**WHAT THE TASK ASKS**
Pictures are to be left out, and the rest of the records reproduced exactly.

**MATERIAL PROVIDED**
• • • • • • •

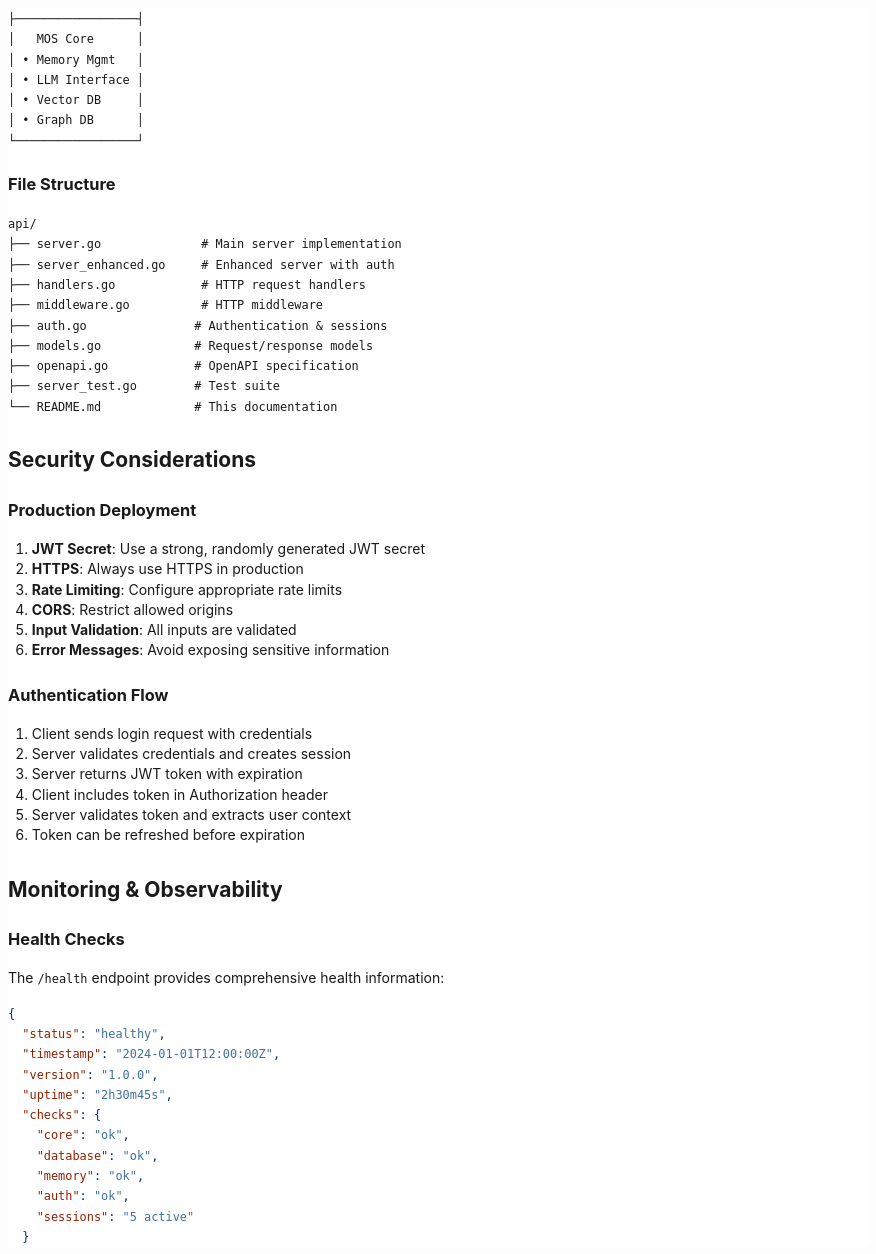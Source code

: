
 ```
├─────────────────┤
│   MOS Core      │
│ • Memory Mgmt   │
│ • LLM Interface │
│ • Vector DB     │
│ • Graph DB      │
└─────────────────┘
```

### File Structure

```
api/
├── server.go              # Main server implementation
├── server_enhanced.go     # Enhanced server with auth
├── handlers.go            # HTTP request handlers
├── middleware.go          # HTTP middleware
├── auth.go               # Authentication & sessions
├── models.go             # Request/response models
├── openapi.go            # OpenAPI specification
├── server_test.go        # Test suite
└── README.md             # This documentation
```

## Security Considerations

### Production Deployment

1. **JWT Secret**: Use a strong, randomly generated JWT secret
2. **HTTPS**: Always use HTTPS in production
3. **Rate Limiting**: Configure appropriate rate limits
4. **CORS**: Restrict allowed origins
5. **Input Validation**: All inputs are validated
6. **Error Messages**: Avoid exposing sensitive information

### Authentication Flow

1. Client sends login request with credentials
2. Server validates credentials and creates session
3. Server returns JWT token with expiration
4. Client includes token in Authorization header
5. Server validates token and extracts user context
6. Token can be refreshed before expiration

## Monitoring & Observability

### Health Checks

The `/health` endpoint provides comprehensive health information:

```json
{
  "status": "healthy",
  "timestamp": "2024-01-01T12:00:00Z",
  "version": "1.0.0",
  "uptime": "2h30m45s",
  "checks": {
    "core": "ok",
    "database": "ok",
    "memory": "ok",
    "auth": "ok",
    "sessions": "5 active"
  }
```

• • • • • • •

**TASK RESULT**
Source code

:
 ```
├─────────────────┤
│   MOS Core      │
│ • Memory Mgmt   │
│ • LLM Interface │
│ • Vector DB     │
│ • Graph DB      │
└─────────────────┘
```

### File Structure

```
api/
├── server.go              # Main server implementation
├── server_enhanced.go     # Enhanced server with auth
├── handlers.go            # HTTP request handlers
├── middleware.go          # HTTP middleware
├── auth.go               # Authentication & sessions
├── models.go             # Request/response models
├── openapi.go            # OpenAPI specification
├── server_test.go        # Test suite
└── README.md             # This documentation
```

## Security Considerations

### Production Deployment

1. **JWT Secret**: Use a strong, randomly generated JWT secret
2. **HTTPS**: Always use HTTPS in production
3. **Rate Limiting**: Configure appropriate rate limits
4. **CORS**: Restrict allowed origins
5. **Input Validation**: All inputs are validated
6. **Error Messages**: Avoid exposing sensitive information

### Authentication Flow

1. Client sends login request with credentials
2. Server validates credentials and creates session
3. Server returns JWT token with expiration
4. Client includes token in Authorization header
5. Server validates token and extracts user context
6. Token can be refreshed before expiration

## Monitoring & Observability

### Health Checks

The `/health` endpoint provides comprehensive health information:

```json
{
  "status": "healthy",
  "timestamp": "2024-01-01T12:00:00Z",
  "version": "1.0.0",
  "uptime": "2h30m45s",
  "checks": {
    "core": "ok",
    "database": "ok",
    "memory": "ok",
    "auth": "ok",
    "sessions": "5 active"
  }
```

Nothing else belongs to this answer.